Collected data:
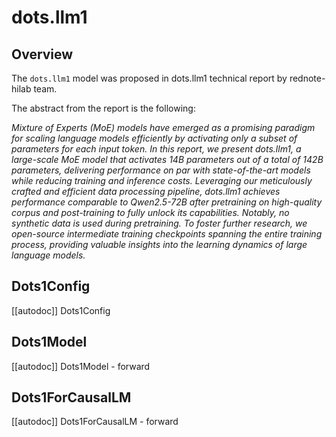 <!--Copyright 2024 The HuggingFace Team. All rights reserved.

Licensed under the Apache License, Version 2.0 (the "License"); you may not use this file except in compliance with
the License. You may obtain a copy of the License at

http://www.apache.org/licenses/LICENSE-2.0

Unless required by applicable law or agreed to in writing, software distributed under the License is distributed on
an "AS IS" BASIS, WITHOUT WARRANTIES OR CONDITIONS OF ANY KIND, either express or implied. See the License for the
specific language governing permissions and limitations under the License.

⚠️ Note that this file is in Markdown but contain specific syntax for our doc-builder (similar to MDX) that may not be
rendered properly in your Markdown viewer.

-->

# dots.llm1

## Overview

The `dots.llm1` model was proposed in dots.llm1 technical report by rednote-hilab team.

The abstract from the report is the following:

*Mixture of Experts (MoE) models have emerged as a promising paradigm for scaling language models efficiently by activating only a subset of parameters for each input token. In this report, we present dots.llm1, a large-scale MoE model that activates 14B parameters out of a total of 142B parameters, delivering performance on par with state-of-the-art models while reducing training and inference costs. Leveraging our meticulously crafted and efficient data processing pipeline, dots.llm1 achieves performance comparable to Qwen2.5-72B after pretraining on high-quality corpus and post-training to fully unlock its capabilities. Notably, no synthetic data is used during pretraining. To foster further research, we open-source intermediate training checkpoints spanning the entire training process, providing valuable insights into the learning dynamics of large language models.*


## Dots1Config

[[autodoc]] Dots1Config

## Dots1Model

[[autodoc]] Dots1Model
    - forward

## Dots1ForCausalLM

[[autodoc]] Dots1ForCausalLM
    - forward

**TASK DIRECTIONS:** Provide the count of lines in the data above containing "under", and nothing further.

**TASK SOLUTION:** 3